Tonight my husband drew my attention to this post over at Fr. Z's blog which links to a recently composed sample of bland lounge music a setting for the new translation of the Gloria in the forthcoming new (and, dare I say, improved) missal.

If you are interested in assailing your ears for a moment, click here.

Here I must paraphrase the fictionalized version of Mozart in the film Amadeus. "One hears such sounds and what can one say but... turn of the century liturgical music!"
 
I once saw a T.V. documentary explaining the process by which perfectly good cheese is adulterated with procesed fats and artificial colorings in order to produce the ubiquitous single slice of American cheese.  Oddly enough, this composition put me in mind of that.

I have been a liturgical singer since I was in my teens. Up to and during that period of my life, the works of Haugen and Haas, as well as much protestant worship music, made up the bulk of the music I heard and sang at mass. It was not until my college years (at a secular university) that I was exposed to truly traditional and well-performed Catholic music, and knew it for what it was.  I had to take courses from the Music department at my university and join one of the performance choirs in order to learn about and sing what had previously been hidden from me.  It had been hidden, in part, because many in the generation before mine had ignored it, laboring under the misconception that the young have no capacity to appreciate that which is old.

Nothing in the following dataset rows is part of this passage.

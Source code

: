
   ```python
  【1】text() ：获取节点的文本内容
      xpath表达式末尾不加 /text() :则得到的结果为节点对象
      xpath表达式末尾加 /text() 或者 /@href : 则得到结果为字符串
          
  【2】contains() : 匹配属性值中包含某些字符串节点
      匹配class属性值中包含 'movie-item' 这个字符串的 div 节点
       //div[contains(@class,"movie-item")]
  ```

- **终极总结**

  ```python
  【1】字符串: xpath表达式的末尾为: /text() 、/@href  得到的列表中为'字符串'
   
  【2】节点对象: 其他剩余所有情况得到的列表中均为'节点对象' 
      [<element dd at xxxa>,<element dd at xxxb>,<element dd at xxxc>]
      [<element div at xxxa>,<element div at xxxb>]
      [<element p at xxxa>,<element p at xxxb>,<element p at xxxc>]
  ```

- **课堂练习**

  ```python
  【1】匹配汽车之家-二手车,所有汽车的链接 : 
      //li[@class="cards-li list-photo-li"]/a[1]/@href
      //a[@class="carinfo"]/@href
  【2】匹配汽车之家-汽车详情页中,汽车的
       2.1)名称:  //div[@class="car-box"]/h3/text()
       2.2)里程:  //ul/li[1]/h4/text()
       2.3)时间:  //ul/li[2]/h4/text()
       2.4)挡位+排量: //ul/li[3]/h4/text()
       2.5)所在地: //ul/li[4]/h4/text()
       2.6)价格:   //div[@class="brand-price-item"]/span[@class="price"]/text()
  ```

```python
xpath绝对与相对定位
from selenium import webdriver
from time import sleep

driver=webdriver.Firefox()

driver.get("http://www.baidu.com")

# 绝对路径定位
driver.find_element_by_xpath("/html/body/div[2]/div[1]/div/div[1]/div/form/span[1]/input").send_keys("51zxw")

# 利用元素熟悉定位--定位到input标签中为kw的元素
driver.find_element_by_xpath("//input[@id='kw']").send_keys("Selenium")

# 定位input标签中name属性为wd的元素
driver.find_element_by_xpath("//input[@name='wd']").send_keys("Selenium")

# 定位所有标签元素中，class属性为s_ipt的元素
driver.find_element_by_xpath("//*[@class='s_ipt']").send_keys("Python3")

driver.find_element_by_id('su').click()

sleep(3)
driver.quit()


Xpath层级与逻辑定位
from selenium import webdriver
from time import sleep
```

Hearing traditional music after a lifetime of hearing the new stuff is much like trying gourmet cheese after a lifetime of eating Velveeta.
 

What I have seen of the new English translation is more poetic, more faithful to the Latin, and more theologically "meaty" than that which we currently use.   It is the hope of many that this will lead to a more beautiful liturgy and better catechesis for the Faithful.  In particular, I would like to see the Latin Rite liturgy in America better retain its Catholic identity. (We can take a lesson from Eastern Catholics as well as our Orthodox brothers and sisters here, whose worship suggests a preoccupation with tradition over superficial modernization.) Maybe the new translation will even encourage a higher level of composition for liturgial music?   Maybe?

I am not insisting that we all have to install massive pipe organs in our churches and start singing nothing but FaurÄ—, Mozart, Byrd and Palestrina.  Not all choirs have the skill for that.  Simple, traditional hymns have enough of the poetic and the reverent in their lyrics and their composition to sound lovely with less traditional guitar or piano accompaniment.  For new mass settings, it might be worthwhile to take some of our cues from these.

Or, if I may continue my cheese analogy, if you can't have brie, try a good, everyday cheddar!

Alas, listening to the sample above is like watching someone pour Cheez Whiz all over a delicately prepared filet mignon.